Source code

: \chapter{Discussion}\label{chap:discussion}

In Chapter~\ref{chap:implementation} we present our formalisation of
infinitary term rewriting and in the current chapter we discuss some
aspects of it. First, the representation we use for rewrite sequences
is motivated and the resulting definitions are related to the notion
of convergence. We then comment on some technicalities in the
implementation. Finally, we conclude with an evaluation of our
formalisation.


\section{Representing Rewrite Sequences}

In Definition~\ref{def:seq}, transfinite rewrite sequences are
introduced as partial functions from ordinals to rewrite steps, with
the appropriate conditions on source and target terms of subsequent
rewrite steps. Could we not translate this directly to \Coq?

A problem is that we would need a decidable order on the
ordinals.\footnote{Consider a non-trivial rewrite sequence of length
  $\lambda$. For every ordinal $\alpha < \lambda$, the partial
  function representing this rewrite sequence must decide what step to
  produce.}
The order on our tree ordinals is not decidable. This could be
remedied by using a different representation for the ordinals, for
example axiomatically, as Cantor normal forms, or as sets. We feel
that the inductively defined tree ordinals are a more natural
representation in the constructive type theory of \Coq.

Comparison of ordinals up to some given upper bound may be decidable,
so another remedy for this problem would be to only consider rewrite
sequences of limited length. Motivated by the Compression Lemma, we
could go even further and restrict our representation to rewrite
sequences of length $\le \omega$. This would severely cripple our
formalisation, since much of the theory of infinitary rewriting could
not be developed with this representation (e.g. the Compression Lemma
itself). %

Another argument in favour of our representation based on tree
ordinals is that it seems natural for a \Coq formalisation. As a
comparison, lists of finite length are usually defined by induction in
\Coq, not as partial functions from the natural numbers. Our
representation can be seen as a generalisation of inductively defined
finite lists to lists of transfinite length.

##############################

> [Exercise instructions] The answer must be the line containing "A problem is" and every line after it to the end of the records, repeated exactly.

> [Solution for this problem]
A problem is that we would need a decidable order on the
ordinals.\footnote{Consider a non-trivial rewrite sequence of length
  $\lambda$. For every ordinal $\alpha < \lambda$, the partial
  function representing this rewrite sequence must decide what step to
  produce.}
The order on our tree ordinals is not decidable. This could be
remedied by using a different representation for the ordinals, for
example axiomatically, as Cantor normal forms, or as sets. We feel
that the inductively defined tree ordinals are a more natural
representation in the constructive type theory of \Coq.

Comparison of ordinals up to some given upper bound may be decidable,
so another remedy for this problem would be to only consider rewrite
sequences of limited length. Motivated by the Compression Lemma, we
could go even further and restrict our representation to rewrite
sequences of length $\le \omega$. This would severely cripple our
formalisation, since much of the theory of infinitary rewriting could
not be developed with this representation (e.g. the Compression Lemma
itself). %

Another argument in favour of our representation based on tree
ordinals is that it seems natural for a \Coq formalisation. As a
comparison, lists of finite length are usually defined by induction in
\Coq, not as partial functions from the natural numbers. Our
representation can be seen as a generalisation of inductively defined
finite lists to lists of transfinite length.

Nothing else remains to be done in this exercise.